◆ Document images with source code

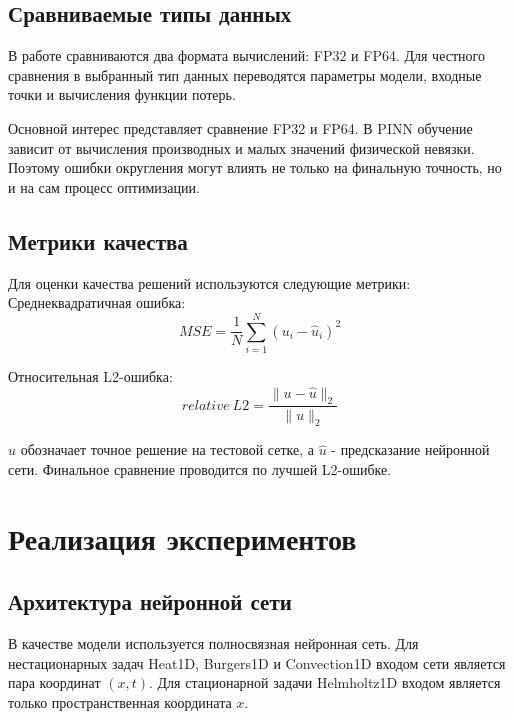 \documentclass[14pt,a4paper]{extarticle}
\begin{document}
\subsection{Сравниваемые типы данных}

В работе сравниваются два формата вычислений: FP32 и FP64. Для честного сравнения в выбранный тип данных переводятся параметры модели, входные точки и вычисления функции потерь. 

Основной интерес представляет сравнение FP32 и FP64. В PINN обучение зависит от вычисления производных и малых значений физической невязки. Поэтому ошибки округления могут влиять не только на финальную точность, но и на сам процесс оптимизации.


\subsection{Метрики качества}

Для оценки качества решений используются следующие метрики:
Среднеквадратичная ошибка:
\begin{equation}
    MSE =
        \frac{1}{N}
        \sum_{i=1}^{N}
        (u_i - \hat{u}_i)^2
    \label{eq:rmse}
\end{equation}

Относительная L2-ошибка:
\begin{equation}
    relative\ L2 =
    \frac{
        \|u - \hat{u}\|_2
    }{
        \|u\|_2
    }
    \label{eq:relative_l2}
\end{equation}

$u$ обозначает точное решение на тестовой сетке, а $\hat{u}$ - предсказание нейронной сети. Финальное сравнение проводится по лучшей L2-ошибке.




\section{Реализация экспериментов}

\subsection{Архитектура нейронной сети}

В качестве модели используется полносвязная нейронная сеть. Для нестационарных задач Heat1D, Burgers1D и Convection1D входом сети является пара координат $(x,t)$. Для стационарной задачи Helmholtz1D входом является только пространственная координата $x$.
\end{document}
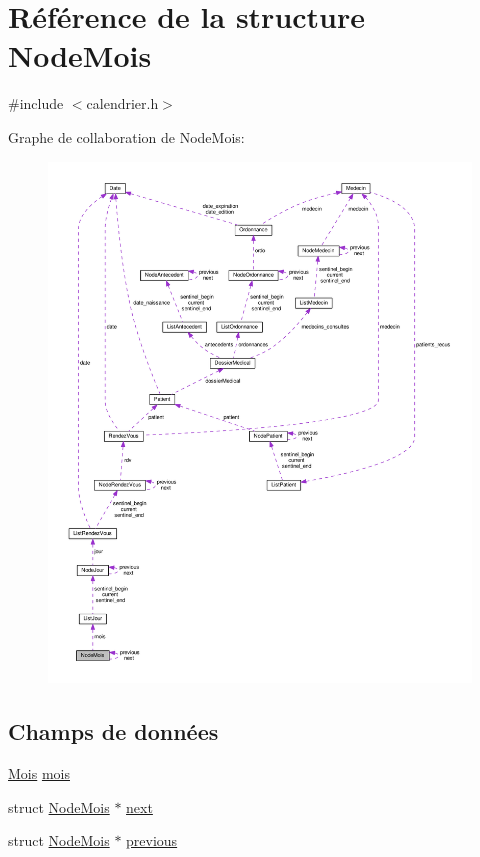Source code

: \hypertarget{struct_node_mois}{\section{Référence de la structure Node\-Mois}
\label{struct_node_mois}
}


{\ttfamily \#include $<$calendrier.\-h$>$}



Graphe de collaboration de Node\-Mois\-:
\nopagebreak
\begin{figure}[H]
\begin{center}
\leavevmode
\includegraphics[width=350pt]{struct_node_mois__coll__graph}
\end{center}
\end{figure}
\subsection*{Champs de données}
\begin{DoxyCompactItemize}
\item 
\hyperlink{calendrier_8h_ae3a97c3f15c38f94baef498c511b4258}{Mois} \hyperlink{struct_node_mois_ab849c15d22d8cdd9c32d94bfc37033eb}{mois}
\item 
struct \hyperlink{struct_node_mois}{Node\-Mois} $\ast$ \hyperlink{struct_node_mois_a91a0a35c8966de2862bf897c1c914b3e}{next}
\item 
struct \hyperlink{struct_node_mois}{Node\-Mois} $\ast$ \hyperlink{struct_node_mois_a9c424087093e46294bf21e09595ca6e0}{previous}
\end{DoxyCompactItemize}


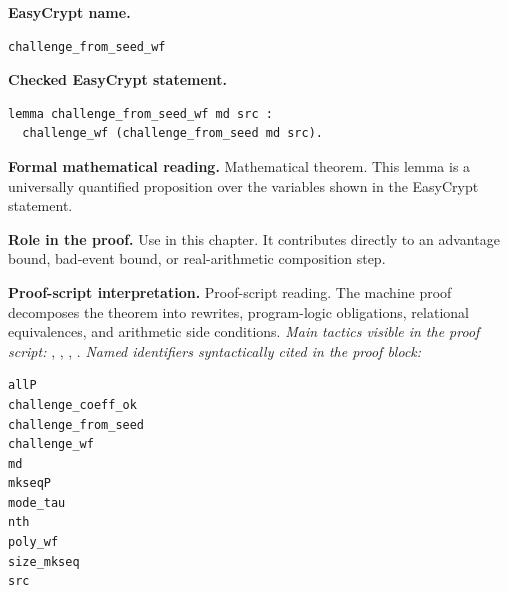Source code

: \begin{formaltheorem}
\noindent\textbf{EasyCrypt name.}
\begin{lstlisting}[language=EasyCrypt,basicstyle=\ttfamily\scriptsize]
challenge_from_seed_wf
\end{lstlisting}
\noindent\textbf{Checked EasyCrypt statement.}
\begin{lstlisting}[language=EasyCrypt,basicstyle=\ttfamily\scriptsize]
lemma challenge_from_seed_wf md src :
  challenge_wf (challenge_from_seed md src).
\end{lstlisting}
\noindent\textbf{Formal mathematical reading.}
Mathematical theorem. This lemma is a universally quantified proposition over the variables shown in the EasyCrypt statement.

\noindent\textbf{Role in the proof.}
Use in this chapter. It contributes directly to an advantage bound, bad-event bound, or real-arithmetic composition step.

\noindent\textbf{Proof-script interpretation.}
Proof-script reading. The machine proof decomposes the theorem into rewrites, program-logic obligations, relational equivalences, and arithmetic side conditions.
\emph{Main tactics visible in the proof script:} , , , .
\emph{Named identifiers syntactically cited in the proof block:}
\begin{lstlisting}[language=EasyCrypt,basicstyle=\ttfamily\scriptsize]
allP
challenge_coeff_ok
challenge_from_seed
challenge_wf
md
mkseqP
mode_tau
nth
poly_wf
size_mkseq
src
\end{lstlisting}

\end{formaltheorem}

◆ Task
Filter by the word "модели": copy every line of the data that holds it.

◆ Answer for this exercise
В работе сравниваются два формата вычислений: FP32 и FP64. Для честного сравнения в выбранный тип данных переводятся параметры модели, входные точки и вычисления функции потерь. 
В качестве модели используется полносвязная нейронная сеть. Для нестационарных задач Heat1D, Burgers1D и Convection1D входом сети является пара координат $(x,t)$. Для стационарной задачи Helmholtz1D входом является только пространственная координата $x$.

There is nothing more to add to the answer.